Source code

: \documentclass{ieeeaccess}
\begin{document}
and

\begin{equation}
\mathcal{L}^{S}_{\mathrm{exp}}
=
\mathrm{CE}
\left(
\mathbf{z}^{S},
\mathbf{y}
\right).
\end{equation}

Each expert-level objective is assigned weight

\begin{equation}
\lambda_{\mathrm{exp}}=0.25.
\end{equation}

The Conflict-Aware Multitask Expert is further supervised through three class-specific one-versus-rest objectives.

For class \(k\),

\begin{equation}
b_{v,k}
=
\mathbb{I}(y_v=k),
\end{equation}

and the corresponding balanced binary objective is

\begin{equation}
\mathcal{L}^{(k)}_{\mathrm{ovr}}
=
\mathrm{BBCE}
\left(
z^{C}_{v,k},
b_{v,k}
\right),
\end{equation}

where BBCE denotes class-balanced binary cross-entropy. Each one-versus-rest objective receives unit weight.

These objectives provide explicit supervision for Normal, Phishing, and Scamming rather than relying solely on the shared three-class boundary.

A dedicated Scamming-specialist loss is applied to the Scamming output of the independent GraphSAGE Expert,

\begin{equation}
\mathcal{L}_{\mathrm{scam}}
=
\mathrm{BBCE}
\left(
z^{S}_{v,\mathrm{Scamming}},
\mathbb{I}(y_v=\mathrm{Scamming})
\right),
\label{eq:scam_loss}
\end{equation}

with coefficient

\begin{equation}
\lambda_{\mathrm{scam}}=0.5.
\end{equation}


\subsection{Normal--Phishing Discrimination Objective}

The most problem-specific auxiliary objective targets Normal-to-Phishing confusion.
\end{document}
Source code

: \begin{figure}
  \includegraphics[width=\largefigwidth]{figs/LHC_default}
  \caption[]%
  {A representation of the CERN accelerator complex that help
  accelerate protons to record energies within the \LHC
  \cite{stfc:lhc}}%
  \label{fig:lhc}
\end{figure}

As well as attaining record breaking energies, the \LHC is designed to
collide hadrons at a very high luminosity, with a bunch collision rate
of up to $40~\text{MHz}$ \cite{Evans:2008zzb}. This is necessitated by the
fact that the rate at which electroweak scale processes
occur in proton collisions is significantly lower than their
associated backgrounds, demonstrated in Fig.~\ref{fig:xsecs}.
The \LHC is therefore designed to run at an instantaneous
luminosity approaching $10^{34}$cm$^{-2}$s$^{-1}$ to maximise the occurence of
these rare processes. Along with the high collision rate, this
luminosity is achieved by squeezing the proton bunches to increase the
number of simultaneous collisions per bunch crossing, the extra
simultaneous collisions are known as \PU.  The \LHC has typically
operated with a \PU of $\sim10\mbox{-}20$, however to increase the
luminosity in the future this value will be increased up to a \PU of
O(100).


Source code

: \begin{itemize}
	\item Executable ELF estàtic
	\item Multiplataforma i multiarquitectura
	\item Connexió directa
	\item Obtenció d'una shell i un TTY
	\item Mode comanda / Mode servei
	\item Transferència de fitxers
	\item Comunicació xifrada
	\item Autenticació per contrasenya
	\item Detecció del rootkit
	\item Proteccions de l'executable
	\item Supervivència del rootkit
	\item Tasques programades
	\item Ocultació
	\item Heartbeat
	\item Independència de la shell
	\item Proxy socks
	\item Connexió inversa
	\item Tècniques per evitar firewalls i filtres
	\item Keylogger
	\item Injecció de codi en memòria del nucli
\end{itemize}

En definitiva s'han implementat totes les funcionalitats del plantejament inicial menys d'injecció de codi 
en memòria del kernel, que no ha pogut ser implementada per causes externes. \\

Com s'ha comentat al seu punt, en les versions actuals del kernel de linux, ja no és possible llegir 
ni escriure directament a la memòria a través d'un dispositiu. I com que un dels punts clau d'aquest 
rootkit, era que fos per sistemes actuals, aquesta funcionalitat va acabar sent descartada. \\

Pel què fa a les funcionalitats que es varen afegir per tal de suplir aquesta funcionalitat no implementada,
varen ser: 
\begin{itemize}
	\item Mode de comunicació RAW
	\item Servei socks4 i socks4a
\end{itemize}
● ● ● ●
Copy each line of the records above that carries the word "mathrm".

* Your response *
\mathcal{L}^{S}_{\mathrm{exp}}
\mathrm{CE}
\lambda_{\mathrm{exp}}=0.25.
\mathcal{L}^{(k)}_{\mathrm{ovr}}
\mathrm{BBCE}
\mathcal{L}_{\mathrm{scam}}
\mathrm{BBCE}
z^{S}_{v,\mathrm{Scamming}},
\mathbb{I}(y_v=\mathrm{Scamming})
\lambda_{\mathrm{scam}}=0.5.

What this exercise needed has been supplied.